La disensión intereclesial perdió intensidad con la muerte de los dos
protagonistas principales de la misma. Esteban sufrió el martirio el 2 ag. 257
durante la persecución de Valeriano, y Cipriano seguiría la misma suerte el 14
sept. 258. Con todo se tardó aún bastante en restaurar la unidad de criterios
entre las distintas iglesias sobre el problema debatido. La de África aceptó la
validez del bautismo administrado por los heréticos, propuesta por el Conc. de
Arlés (314): «De los africanos, que tienen su propia disciplina, para que
rebauticen, pareció bien que si alguno viene a la Iglesia desde la herejía le
pregunten el Símbolo y si se percataran de que el converso había sido bautizado
en el Padre, el Hijo y el Espíritu Santo, le impondrán solamente las manos, para
que reciba al Espíritu Santo. Si una vez interrogado no supiese dar razón de la
Trinidad, habrá de ser bautizado de nuevo» (c. 8). El Conc. de Nicea (a. 325)
volverá a insistir en la misma resolución.
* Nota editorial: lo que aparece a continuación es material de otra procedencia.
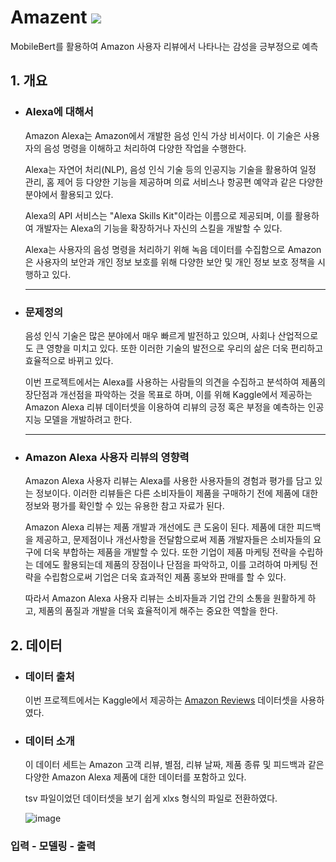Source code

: # Amazent <img src="https://img.shields.io/badge/Amazon-FF9900?style=for-the badge&logo=Amazon&logoColor=white">
MobileBert를 활용하여 Amazon 사용자 리뷰에서 나타나는 감성을 긍부정으로 예측


## 1. 개요

   * ### Alexa에 대해서
   
      Amazon Alexa는 Amazon에서 개발한 음성 인식 가상 비서이다. 이 기술은 사용자의 음성 명령을 이해하고 처리하여 다양한 작업을 수행한다.
   
      Alexa는 자연어 처리(NLP), 음성 인식 기술 등의 인공지능 기술을 활용하여 일정 관리, 홈 제어 등 다양한 기능을 제공하며 의료 서비스나 항공편 예약과 같은 다양한 분야에서 활용되고 있다.
   
      Alexa의 API 서비스는 "Alexa Skills Kit"이라는 이름으로 제공되며, 이를 활용하여 개발자는 Alexa의 기능을 확장하거나 자신의 스킬을 개발할 수 있다.
   
      Alexa는 사용자의 음성 명령을 처리하기 위해 녹음 데이터를 수집함으로 Amazon은 사용자의 보안과 개인 정보 보호를 위해 다양한 보안 및 개인 정보 보호 정책을 시행하고 있다. <hr>
      

   * ### 문제정의
   
      음성 인식 기술은 많은 분야에서 매우 빠르게 발전하고 있으며, 사회나 산업적으로도 큰 영향을 미치고 있다. 또한 이러한 기술의 발전으로 우리의 삶은 더욱 편리하고 효율적으로 바뀌고 있다.
      
      이번 프로젝트에서는 Alexa를 사용하는 사람들의 의견을 수집하고 분석하여 제품의 장단점과 개선점을 파악하는 것을 목표로 하며, 이를 위해 Kaggle에서 제공하는 Amazon Alexa 리뷰 데이터셋을 이용하여 리뷰의 긍정 혹은 부정을 예측하는 인공지능 모델을 개발하려고 한다. <hr>
      

   * ### Amazon Alexa 사용자 리뷰의 영향력
   
      Amazon Alexa 사용자 리뷰는 Alexa를 사용한 사용자들의 경험과 평가를 담고 있는 정보이다. 이러한 리뷰들은 다른 소비자들이 제품을 구매하기 전에 제품에 대한 정보와 평가를 확인할 수 있는 유용한 참고 자료가 된다. 
      
      Amazon Alexa 리뷰는 제품 개발과 개선에도 큰 도움이 된다. 제품에 대한 피드백을 제공하고, 문제점이나 개선사항을 전달함으로써 제품 개발자들은 소비자들의 요구에 더욱 부합하는 제품을 개발할 수 있다. 또한 기업이 제품 마케팅 전략을 수립하는 데에도 활용되는데 제품의 장점이나 단점을 파악하고, 이를 고려하여 마케팅 전략을 수립함으로써 기업은 더욱 효과적인 제품 홍보와 판매를 할 수 있다.
      
      따라서 Amazon Alexa 사용자 리뷰는 소비자들과 기업 간의 소통을 원활하게 하고, 제품의 품질과 개발을 더욱 효율적이게 해주는 중요한 역할을 한다.
      
      
    
## 2. 데이터

   * ### 데이터 출처
      
      이번 프로젝트에서는 Kaggle에서 제공하는 [Amazon Reviews](https://www.kaggle.com/datasets/kritanjalijain/amazon-reviews) 데이터셋을 사용하였다.
      
   * ### 데이터 소개
     
      이 데이터 세트는 Amazon 고객 리뷰, 별점, 리뷰 날짜, 제품 종류 및 피드백과 같은 다양한 Amazon Alexa 제품에 대한 데이터를 포함하고 있다. 
      
      tsv 파일이었던 데이터셋을 보기 쉽게 xlxs 형식의 파일로 전환하였다.
      
      ![image](https://user-images.githubusercontent.com/130523834/232951823-d88dd0da-576c-49e7-8959-6cc858a9710d.png)

       
   ### 입력 - 모델링 - 출력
El último capítulo de esta controversia se desarrolló en el complicado
ambiente de las disputas provocadas por el cisma donatista (v. DONATO). Para los
donatistas la única Iglesia visible verdadera era la formada por la comunidad de
los santos y puros. Sólo un ministro santo podía administrar válidamente los
sacramentos de la santificación. Por eso las comunidades donatistas, al
considerar pecadores a los obispos y al clero católico, tenían por inválido el
bautismo administrado por ellos, y rebautizaban a quienes dejaban la Iglesia
Católica. En contra de esta tendencia, Optato de Mileve (Contra Parmenianum
Donatistam, ca. 370) expone con claridad una teología sacramental que se hará
clásica sobre todo a partir de S. Agustín: Si la santidad de la Iglesia no se
funda básicamente en la santidad de cada uno de los fieles, tampoco la eficacia
de sus sacramentos de santificación dependerá fundamentalmente de la santidad de
los ministros que los confieran. En el bautismo, concretamente, el primer factor
operativo de la santificación es la Trinidad invocada en las palabras
sacramentales; el segundo será la fe del bautizado y sólo en el último lugar se
habrá de tener en cuenta la situación personal del ministro del sacramento.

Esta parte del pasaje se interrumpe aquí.